Washington Research Foundation Entrepreneurship Endowed Professor in Computer Science & Engineering and Electrical Engineering Shwetak Patel

Washington Research Foundation Entrepreneurship Endowed Professor Shwetak Patel

Washington Research Foundation Entrepreneurship Endowed Professor in EE and CSE Shwetak Patel gave a lecture at the National Science Foundation’s Computer & Information Science & Engineering (CISE) Distinguished Lecture Series. In the lecture, Patel introduced his groundbreaking research in smartphone health monitoring.

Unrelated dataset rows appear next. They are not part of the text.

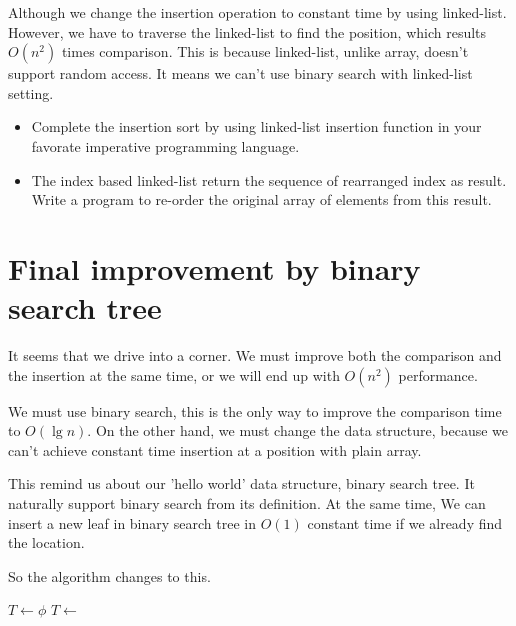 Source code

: \documentclass[UTF8]{article}
\begin{document}
Although we change the insertion operation to constant time by using
linked-list. However, we have to traverse the linked-list to find the
position, which results $O(n^2)$ times comparison. This is because
linked-list, unlike array, doesn't support random access. It means we
can't use binary search with linked-list setting.

\begin{Exercise}
\begin{itemize}
\item Complete the insertion sort by using linked-list insertion function
in your favorate imperative programming language.
\item The index based linked-list return the sequence of rearranged index
as result. Write a program to re-order the original array of elements from
this result.
\end{itemize}
\end{Exercise}


\section{Final improvement by binary search tree}

It seems that we drive into a corner. We must improve both the comparison
and the insertion at the same time, or we will end up with $O(n^2)$ performance.

We must use binary search, this is the only way to improve the comparison
time to $O(\lg n)$. On the other hand, we must change the data structure,
because we can't achieve constant time insertion at a position with
plain array.

This remind us about our 'hello world' data structure, binary search tree.
It naturally support binary search from its definition. At the same time,
We can insert a new leaf in binary search tree in $O(1)$ constant time
if we already find the location.

So the algorithm changes to this.

\begin{algorithmic}
  \State $T \gets \phi$
    \State $T \gets $ 
  \EndFor
  \State \Return {}
\EndFunction
\end{algorithmic}
\end{document}

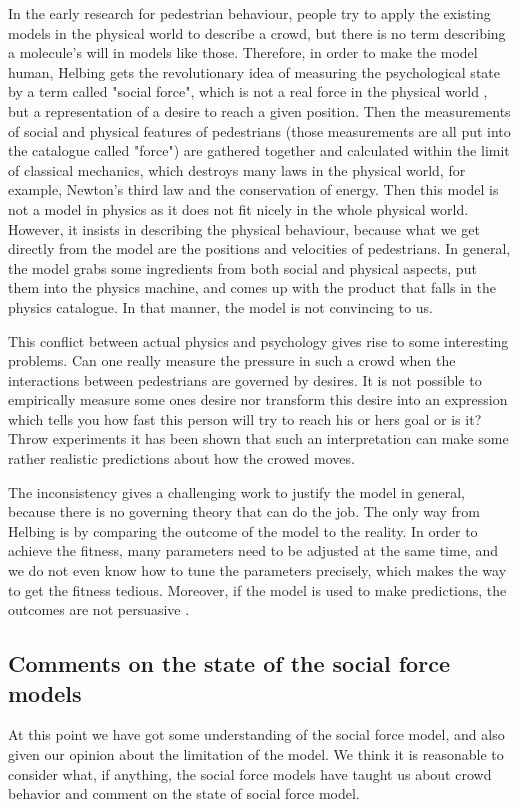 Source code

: In the early research for pedestrian behaviour, people try to apply the existing models in the physical world to describe a crowd, but there is no term describing 
a molecule's will in models like those. Therefore, in order to make the model human, Helbing gets the revolutionary idea of measuring the psychological state 
by a term called "social force", which is not a real force in the physical world \cite{social-force}, but a representation of a desire to reach a given position. Then the measurements of social and physical features of pedestrians (those measurements are all put into the catalogue called "force") are gathered together and calculated within the limit of classical mechanics, which destroys many laws in the physical world, for example, Newton's third law and the conservation of energy. Then this model is not a model in physics as it does not fit nicely in the whole physical world. However, it insists in describing the physical behaviour, because what we get directly from the model are the positions and velocities of pedestrians. In general, the model grabs some ingredients from both social and physical aspects, put them into the physics machine, and comes up with the product that falls in the physics catalogue. In that manner, the model is not convincing to us.

This conflict between actual physics and psychology gives rise to some interesting problems. Can one really measure the pressure in such a crowd when the interactions between pedestrians are governed by desires. It is not possible to empirically measure some ones desire nor transform this desire into an expression which tells you how fast this person will try to reach his or hers goal or is it?
Throw experiments it has been shown that such an interpretation can make some rather realistic predictions about how the crowed moves.

The inconsistency gives a challenging work to justify the model in general, because there is no governing theory that can do the job. The only way from Helbing 
is by comparing the outcome of the model to the reality. In order to achieve the fitness, many parameters need to be adjusted at the same time, and we do not even know how to tune the parameters precisely, which makes the way to get the fitness tedious. Moreover, if the model is used to make predictions, the
outcomes are not persuasive . 

\subsection{Comments on the state of the social force models}
At this point we have got some understanding of the social force model, and 
also given our opinion about the limitation of the model. We think it is 
reasonable to consider what, if anything, the social force models have taught 
us about crowd behavior and comment on the state of social force model. 

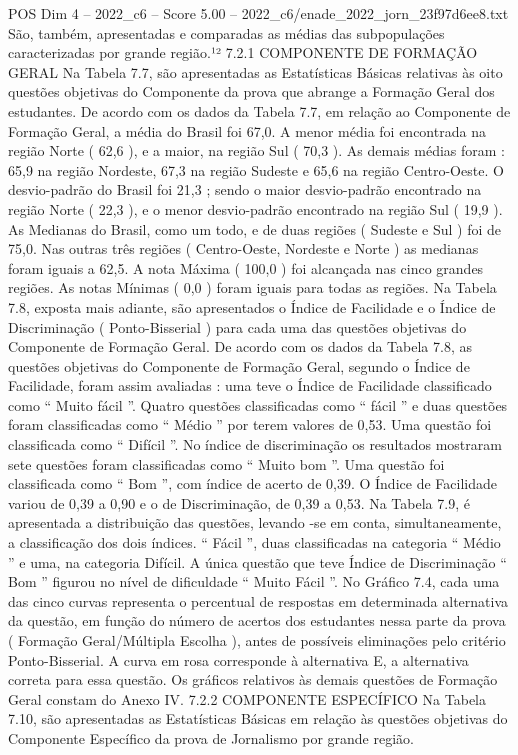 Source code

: \begin{textsample}{POS Dim 4 – 2022\_c6 – Score 5.00 – 2022\_c6/enade\_2022\_jorn\_23f97d6ee8.txt}
São, também, apresentadas e comparadas as médias das subpopulações caracterizadas por grande região.¹² 7.2.1 COMPONENTE DE FORMAÇÃO GERAL Na Tabela 7.7, são apresentadas as Estatísticas Básicas relativas às oito questões objetivas do Componente da prova que abrange a Formação Geral dos estudantes.
De acordo com os dados da Tabela 7.7, em relação ao Componente de Formação Geral, a média do Brasil foi 67,0.
A menor média foi encontrada na região Norte ( 62,6 ), e a maior, na região Sul ( 70,3 ).
As demais médias foram : 65,9 na região Nordeste, 67,3 na região Sudeste e 65,6 na região Centro-Oeste.
O desvio-padrão do Brasil foi 21,3 ; sendo o maior desvio-padrão encontrado na região Norte ( 22,3 ), e o menor desvio-padrão encontrado na região Sul ( 19,9 ).
As Medianas do Brasil, como um todo, e de duas regiões ( Sudeste e Sul ) foi de 75,0.
Nas outras três regiões ( Centro-Oeste, Nordeste e Norte ) as medianas foram iguais a 62,5.
A nota Máxima ( 100,0 ) foi alcançada nas cinco grandes regiões.
As notas Mínimas ( 0,0 ) foram iguais para todas as regiões.
Na Tabela 7.8, exposta mais adiante, são apresentados o Índice de Facilidade e o Índice de Discriminação ( Ponto-Bisserial ) para cada uma das questões objetivas do Componente de Formação Geral.
De acordo com os dados da Tabela 7.8, as questões objetivas do Componente de Formação Geral, segundo o Índice de Facilidade, foram assim avaliadas : uma teve o Índice de Facilidade classificado como “ Muito fácil ”.
Quatro questões classificadas como “ fácil ” e duas questões foram classificadas como “ Médio ” por terem valores de 0,53.
Uma questão foi classificada como “ Difícil ”.
No índice de discriminação os resultados mostraram sete questões foram classificadas como “ Muito bom ”.
Uma questão foi classificada como “ Bom ”, com índice de acerto de 0,39.
O Índice de Facilidade variou de 0,39 a 0,90 e o de Discriminação, de 0,39 a 0,53.
Na Tabela 7.9, é apresentada a distribuição das questões, levando -se em conta, simultaneamente, a classificação dos dois índices. “ Fácil ”, duas classificadas na categoria “ Médio ” e uma, na categoria Difícil.
A única questão que teve Índice de Discriminação “ Bom ” figurou no nível de dificuldade “ Muito Fácil ”.
No Gráfico 7.4, cada uma das cinco curvas representa o percentual de respostas em determinada alternativa da questão, em função do número de acertos dos estudantes nessa parte da prova ( Formação Geral/Múltipla Escolha ), antes de possíveis eliminações pelo critério Ponto-Bisserial.
A curva em rosa corresponde à alternativa E, a alternativa correta para essa questão.
Os gráficos relativos às demais questões de Formação Geral constam do Anexo IV. 7.2.2 COMPONENTE ESPECÍFICO Na Tabela 7.10, são apresentadas as Estatísticas Básicas em relação às questões objetivas do Componente Específico da prova de Jornalismo por grande região.

\end{textsample}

Patel and his colleagues are using mobile phones as monitoring devices for health metrics, ranging from pulmonary function to hemoglobin counts. The phone apps, including SpiroSmart, SpiroCall and HemaApp are currently going through the Food and Drug Administration’s clearance process for clinical testing. They’re likely to become the focus for Senosis Health, a venture co-founded by Patel that’s currently in startup mode.

Patel’s vision is to provide new lines of screening tools that offer a first line of defense against health conditions, ranging from asthma to anemia and jaundice. The smartphone app tracks potential problems, alerting a user to seek further screening and professional care if an issue is detected.

“If you think about the capabilities on a mobile device, if you look at the camera, the flash, the microphone, those are all getting better and better,” Patel said in the talk. “In fact, capabilities on those phones are as great as some of the specialized devices…. Those sensors that are already on the mobile phone can be repurposed in interesting new ways, where you can actually use those for diagnosing certain kinds of diseases.”

With SpiroCall, a user blows into the microphone to record lung levels. “It’s just using the microphone as a flowmeter,” Patel explained. With proper calibration, the smartphone could provide data for a diagnosis of lung problems like asthma and chronic obstructive pulmonary disease (COPD).

Patel not only discovered several different technologies, he and his team formulated one concept to meet the needs of many debilitating diseases. And if they receive FDA and medical marketplace approval, smartphone apps have the potential to change healthcare.

“[They] “could lead to some scientific discoveries that weren’t possible in the past,” Patel said.